Gentile Dirigente scolastico,
abbiamo letto, nel comunicato dell'Associazione Familiari vittime della strage del 2 Agosto di Bologna, che affronterete la vicenda di quella strage con il difensore di Luigi Ciavardini, già condannato definitivamente per la strage di Bologna (banda armata) e coinvolto anche nell'uccisone del giudice Amato nonché in attesa di sentenza definitiva per la sua partecipazione diretta alla strage del 2 agosto 1980 di Bologna, nella quale perirono 85 persone e più di 200 rimasero ferite.

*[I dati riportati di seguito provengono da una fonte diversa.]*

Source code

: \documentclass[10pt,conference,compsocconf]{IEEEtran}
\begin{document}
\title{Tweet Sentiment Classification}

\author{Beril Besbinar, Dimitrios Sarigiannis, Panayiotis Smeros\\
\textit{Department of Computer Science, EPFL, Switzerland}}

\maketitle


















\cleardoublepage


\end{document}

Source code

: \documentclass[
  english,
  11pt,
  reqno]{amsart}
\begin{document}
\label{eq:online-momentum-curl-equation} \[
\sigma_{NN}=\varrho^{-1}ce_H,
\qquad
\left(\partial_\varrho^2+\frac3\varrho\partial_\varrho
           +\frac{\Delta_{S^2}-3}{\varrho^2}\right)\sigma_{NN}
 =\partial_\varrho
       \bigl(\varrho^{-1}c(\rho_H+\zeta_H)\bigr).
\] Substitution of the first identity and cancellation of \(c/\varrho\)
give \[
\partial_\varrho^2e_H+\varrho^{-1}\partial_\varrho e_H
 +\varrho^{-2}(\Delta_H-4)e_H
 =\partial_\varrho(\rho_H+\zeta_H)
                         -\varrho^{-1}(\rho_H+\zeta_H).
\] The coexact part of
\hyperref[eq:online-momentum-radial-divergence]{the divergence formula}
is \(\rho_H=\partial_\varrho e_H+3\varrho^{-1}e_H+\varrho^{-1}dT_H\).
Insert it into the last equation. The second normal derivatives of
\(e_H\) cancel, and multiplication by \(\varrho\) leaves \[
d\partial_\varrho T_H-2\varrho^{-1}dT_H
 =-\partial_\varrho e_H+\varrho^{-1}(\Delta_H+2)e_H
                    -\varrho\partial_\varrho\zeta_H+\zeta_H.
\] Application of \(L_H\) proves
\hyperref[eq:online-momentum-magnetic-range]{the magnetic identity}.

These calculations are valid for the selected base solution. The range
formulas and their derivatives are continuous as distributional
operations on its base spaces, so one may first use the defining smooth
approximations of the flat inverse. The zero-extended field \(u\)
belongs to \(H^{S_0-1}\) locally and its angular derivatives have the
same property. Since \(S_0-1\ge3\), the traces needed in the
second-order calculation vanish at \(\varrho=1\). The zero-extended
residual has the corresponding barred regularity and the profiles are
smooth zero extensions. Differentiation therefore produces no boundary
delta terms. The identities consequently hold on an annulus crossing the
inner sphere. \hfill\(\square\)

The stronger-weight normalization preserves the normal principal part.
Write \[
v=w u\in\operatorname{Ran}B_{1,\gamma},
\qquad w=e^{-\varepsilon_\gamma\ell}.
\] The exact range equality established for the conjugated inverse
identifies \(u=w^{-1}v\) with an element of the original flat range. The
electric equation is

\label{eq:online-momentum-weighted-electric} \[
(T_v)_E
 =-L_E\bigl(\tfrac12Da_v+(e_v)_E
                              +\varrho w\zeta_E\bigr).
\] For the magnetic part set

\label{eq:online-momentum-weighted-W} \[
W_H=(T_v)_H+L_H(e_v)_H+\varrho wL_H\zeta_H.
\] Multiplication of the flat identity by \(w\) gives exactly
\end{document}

Appare evidente che il suo difensore non potrà che inevitabilmente raccontare una "verità" di parte, quella del pluricondannato Ciavardini, su quegli anni in contrasto con quanto già sentenziato dai tribunali italiani nei diversi gradi di giudizio ed emesso al termine di un libero confronto fra le parti.
Che riflesso avrà tutto ciò sugli studenti? In che modo la loro conoscenza dei fatti potrà formarsi? Quale credibilità istituzionale ne deriva? E ancora: che idea si faranno del dolore di quelle 85 vittime innocenti provocate dall'agire del Ciavardini? Forse che il Ciavardini ha dato segni, in questi anni, di pentimento e rispetto delle sue vittime? Un rispetto che in primo luogo avrebbe dovuto portalo a raccontare fino in fondo la verità su quel fatto e per il quale è stato condannato.

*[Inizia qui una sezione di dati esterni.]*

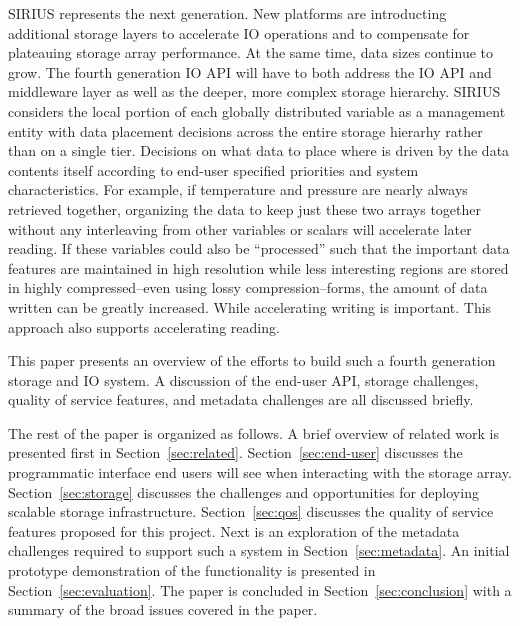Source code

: \documentclass[letterpaper,twocolumn,10pt]{article}
\begin{document}
SIRIUS represents the next generation. New platforms are introducting
additional storage layers to accelerate IO operations and to compensate for
plateauing storage array performance. At the same time, data sizes continue
to grow. The fourth generation IO API will have to both address the IO API
and middleware layer as well as the deeper, more complex storage hierarchy.
SIRIUS considers the local portion of each globally distributed variable as a
management entity with data placement decisions across the entire storage
hierarhy rather than on a single tier.  Decisions on what data to place where
is driven by the data contents itself according to end-user specified
priorities and system characteristics. For example, if temperature and pressure
are nearly always retrieved together, organizing the data to keep just these
two arrays together without any interleaving from other variables or scalars
will accelerate later reading. If these variables could also be ``processed''
such that the important data features are maintained in high resolution while
less interesting regions are stored in highly compressed--even using lossy
compression--forms, the amount of data written can be greatly increased. While
accelerating writing is important. This approach also supports accelerating
reading.

This paper presents an overview of the efforts to build such a fourth
generation storage and IO system. A discussion of the end-user API, storage
challenges, quality of service features, and metadata challenges are all
discussed briefly.


The rest of the paper is organized as follows. A brief overview of related work
is presented first in Section~\ref{sec:related}. Section~\ref{sec:end-user}
discusses the programmatic interface end users will see when interacting with
the storage array.
Section~\ref{sec:storage}
discusses the challenges and opportunities for deploying scalable storage
infrastructure.
Section~\ref{sec:qos}
discusses the quality of service features proposed for this project.
Next is an exploration of the metadata challenges required to support such a
system in Section~\ref{sec:metadata}.
An initial prototype demonstration of the functionality is presented in
Section~\ref{sec:evaluation}.
The paper is concluded in
Section~\ref{sec:conclusion} with a summary of the broad issues covered in the
paper.
\end{document}
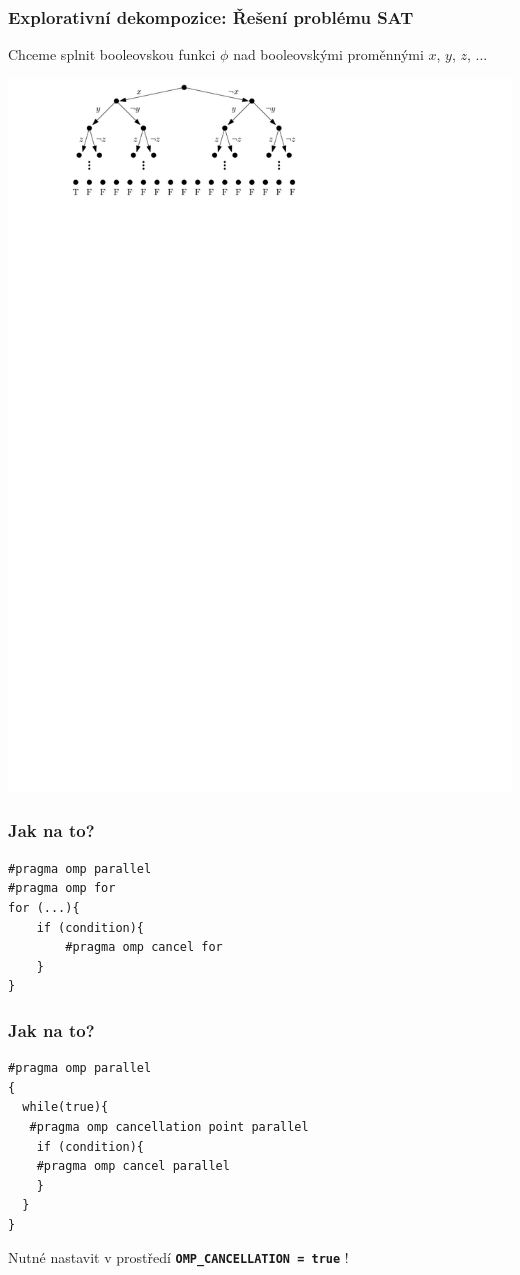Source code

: \documentclass[usenames,dvipsnames,9pt]{beamer}
\begin{document}
\begin{frame}[t]
	\frametitle{Explorativní dekompozice: Řešení problému SAT}

	Chceme splnit booleovskou funkci $\phi$ nad booleovskými proměnnými $x$, $y$, $z$, ...
	\begin{05/figure}
		\centering\includegraphics[width=0.8\linewidth]{05/figs/sat2.pdf}
	\end{05/figure}
\end{frame}

{
\begin{frame}[fragile]
	\frametitle{Jak na to?}

  \begin{verbatim}
#pragma omp parallel
#pragma omp for
for (...){
    if (condition){
    	#pragma omp cancel for 
    }
}
  \end{verbatim}
\end{frame}

\begin{frame}[fragile]
	\frametitle{Jak na to?}
  \begin{verbatim}
#pragma omp parallel
{
  while(true){
   #pragma omp cancellation point parallel
    if (condition){
    #pragma omp cancel parallel
    }
  }
}
  \end{verbatim}
  
  \vspace{1em}
  {\Large \faWarning \hspace{3pt} Nutné nastavit v prostředí \texttt{\textbf{OMP\_CANCELLATION = true}} !}

  
  
\end{frame}
}
\end{document}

Niente di tutto ciò. Anzi , ha continuato a delinquere tanto che tutt'oggi si trova agli arresti per una rapina.
Ma ciò che preoccupa ancora di più è che questi trovi spazio in una scuola, palestra per eccellenza di formazione democratica alla cittadinanza, dove il tema della legalità si coniuga con il tema della memoria.
Quando non si accettano, anzi, si mettono in discussione - con visioni di parte, e che parte!, processi e strumenti idonei alla scopo, non è solo il principio di legalità che viene a perdersi ma si afferma un criterio in cui la verità è "solo la mia verità" e tutto ciò che contrasta con questo criterio non appartiene alla sfera della giustizia. Con tutte le conseguenze che ne discendono.

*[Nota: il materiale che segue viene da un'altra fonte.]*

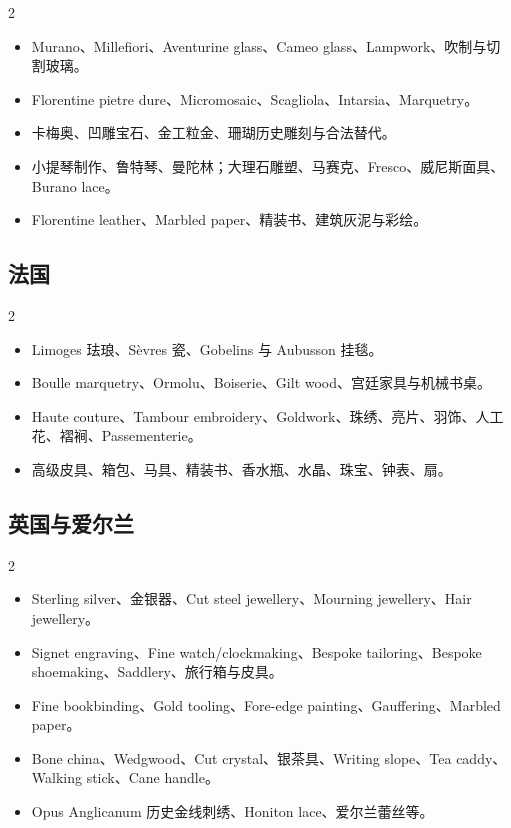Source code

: \documentclass[lang=en,a4paper,11pt]{elegantpaper}
\begin{document}
\begin{multicols}{2}
\begin{itemize}
\item Murano、Millefiori、Aventurine glass、Cameo glass、Lampwork、吹制与切割玻璃。
\item Florentine pietre dure、Micromosaic、Scagliola、Intarsia、Marquetry。
\item 卡梅奥、凹雕宝石、金工粒金、珊瑚历史雕刻与合法替代。
\item 小提琴制作、鲁特琴、曼陀林；大理石雕塑、马赛克、Fresco、威尼斯面具、Burano lace。
\item Florentine leather、Marbled paper、精装书、建筑灰泥与彩绘。
\end{itemize}
\end{multicols}

\subsection{法国}


\begin{multicols}{2}
\begin{itemize}
\item Limoges 珐琅、Sèvres 瓷、Gobelins 与 Aubusson 挂毯。
\item Boulle marquetry、Ormolu、Boiserie、Gilt wood、宫廷家具与机械书桌。
\item Haute couture、Tambour embroidery、Goldwork、珠绣、亮片、羽饰、人工花、褶裥、Passementerie。
\item 高级皮具、箱包、马具、精装书、香水瓶、水晶、珠宝、钟表、扇。
\end{itemize}
\end{multicols}

\subsection{英国与爱尔兰}


\begin{multicols}{2}
\begin{itemize}
\item Sterling silver、金银器、Cut steel jewellery、Mourning jewellery、Hair jewellery。
\item Signet engraving、Fine watch/clockmaking、Bespoke tailoring、Bespoke shoemaking、Saddlery、旅行箱与皮具。
\item Fine bookbinding、Gold tooling、Fore-edge painting、Gauffering、Marbled paper。
\item Bone china、Wedgwood、Cut crystal、银茶具、Writing slope、Tea caddy、Walking stick、Cane handle。
\item Opus Anglicanum 历史金线刺绣、Honiton lace、爱尔兰蕾丝等。
\end{itemize}
\end{multicols}
\end{document}
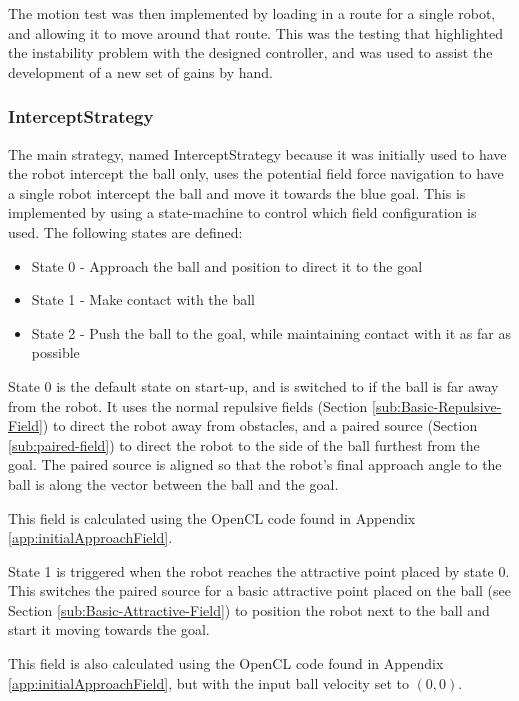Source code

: \documentclass[10pt]{article}
\begin{document}
The motion test was then implemented by loading in a route for a single robot,
and allowing it to move around that route.  This was the testing that
highlighted the instability problem with the designed controller, and was used
to assist the development of a new set of gains by hand.

\subsubsection{InterceptStrategy}

The main strategy, named InterceptStrategy because it was initially used to have
the robot intercept the ball only, uses the potential field force navigation to
have a single robot intercept the ball and move it towards the blue goal.  This
is implemented by using a state-machine to control which field configuration is
used.  The following states are defined:

\begin{itemize}
  \item State 0 - Approach the ball and position to direct it to the goal
  \item State 1 - Make contact with the ball
  \item State 2 - Push the ball to the goal, while maintaining contact with it
  as far as possible
\end{itemize}

State 0 is the default state on start-up, and is switched to if the ball is far
away from the robot.  It uses the normal repulsive fields (Section
\ref{sub:Basic-Repulsive-Field}) to direct the robot away from obstacles, and a
paired source (Section \ref{sub:paired-field}) to direct the robot to the side
of the ball furthest from the goal.  The paired source is aligned so that the
robot's final approach angle to the ball is along the vector between the ball
and the goal.

This field is calculated using the OpenCL code found in Appendix
\ref{app:initialApproachField}.

State 1 is triggered when the robot reaches the attractive point placed by state
0.  This switches the paired source for a basic attractive point placed on the
ball (see Section \ref{sub:Basic-Attractive-Field}) to position the robot next
to the ball and start it moving towards the goal.

This field is also calculated using the OpenCL code found in Appendix
\ref{app:initialApproachField}, but with the input ball velocity set to
$\left(0,0\right)$.
\end{document}
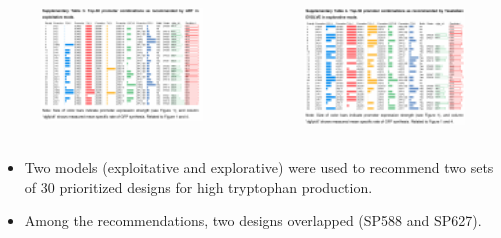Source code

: \documentclass{beamer}
\begin{document}
\begin{frame}{}
		\begin{columns}
	    \begin{figure}
		\centering
		\includegraphics[width=4.8cm]{pic/图片19.pdf} 
 	    \end{figure}
	    \begin{figure}
		\centering
		\includegraphics[width=4.8cm]{pic/图片20.pdf}
 	    \end{figure}
        \end{columns}
    \begin{itemize} [<+-| alert@+>] %
        \item\scriptsize Two models (exploitative and explorative) were used to recommend two sets of 30 prioritized designs for high tryptophan production. 
        \item\scriptsize Among the recommendations, two designs overlapped (SP588 and SP627).
        
    \end{itemize} 


\end{frame}
\end{document}
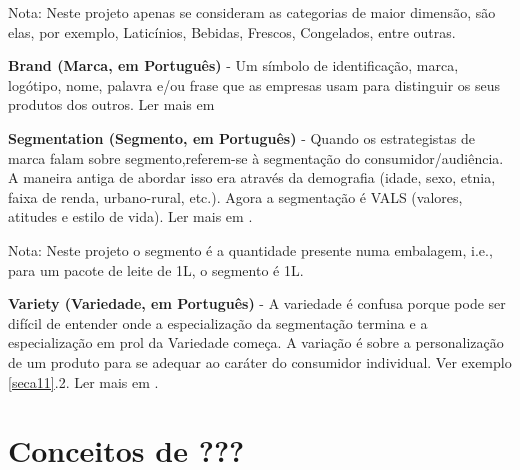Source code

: {\footnotesize Nota: Neste projeto apenas se consideram as categorias de maior dimensão, são elas, por exemplo, Laticínios, Bebidas, Frescos, Congelados, entre outras.}

\vspace{0.2cm}
\textbf{Brand (Marca, em Português)} - Um símbolo de identificação, marca, logótipo, nome, palavra e/ou frase que as empresas usam para distinguir os seus produtos dos outros. Ler mais em \cite{investopedia:brandDefinition2018}

\vspace{0.2cm}
\textbf{Segmentation (Segmento, em Português)} - Quando os estrategistas de marca falam sobre segmento,referem-se à segmentação do consumidor/audiência. A maneira antiga de abordar isso era através da demografia (idade, sexo, etnia, faixa de renda, urbano-rural, etc.). Agora a segmentação é VALS (valores, atitudes e estilo de vida). Ler mais em \cite{sphereoi:itemIdentification2018}.

{\footnotesize Nota: Neste projeto o segmento é a quantidade presente numa embalagem, i.e., para um pacote de leite de 1L, o segmento é 1L.}


\vspace{0.2cm}
\textbf{Variety (Variedade, em Português)} - A variedade é confusa porque pode ser difícil de entender onde a especialização da segmentação termina e a especialização em prol da Variedade começa. A variação é sobre a personalização de um produto para se adequar ao caráter do consumidor individual. Ver exemplo \ref{seca11}.2. Ler mais em \cite{sphereoi:itemIdentification2018}.

\vspace{0.5cm}

\noindent{}

%
%
\section{Conceitos de ???} \label{seca12}	
	
\glsaddall
\printglossary[type=\acronymtype,title=Acrónimos]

In questo contesto anche la memoria, intesa come conoscenza del passato, viene a perdere la sua funzione di raccordo tra il passato e il presente creando quella rottura che impedisce di guardare a quei fatti nel loro effettivo svolgersi, di trasformarli in coscienza e conoscenza critica. Anche qui le conseguenze sono evidenti: c'è più di un rischio che la verità di parte si trasformi in spirito di rivalsa rispetto a uomini che hanno emesso legittime sentenze e verso istituzioni che vengono disconosciute, non accettate nella loro funzione. Poi la dietrologia completa il quadro.
Perché queste sottolineature? Perché nella nostra azione di memoria e di comprensione dei fatti, noi familiari delle vittime, ci siamo sempre fatti guidare da una idea di giustizia che mai è stata coniugata con là vendetta. E di fronte a sentenze che spesso non hanno riconosciuto la responsabilità di singoli, per parte nostra le avremo certamente criticate ma mai disconosciute.
Anzi. Se da tempo stiamo chiedendo al Parlamento che venga istituita una giornata di riflessione nelle scuole sulla violenza terroristica e sulle stragi che hanno segnato pesantemente la recente storia italiana, è perché vogliamo che davvero si apra un confronto su quegli anni, per capire fino in fondo le ragioni di tale violenza e i perché di tanta impunità sulle stragi. Vogliamo che quel "patrimonio", si Patrimonio, di dolore diventi storia positiva di questo Paese, dove legalità e istituzioni sono accettate e rispettate.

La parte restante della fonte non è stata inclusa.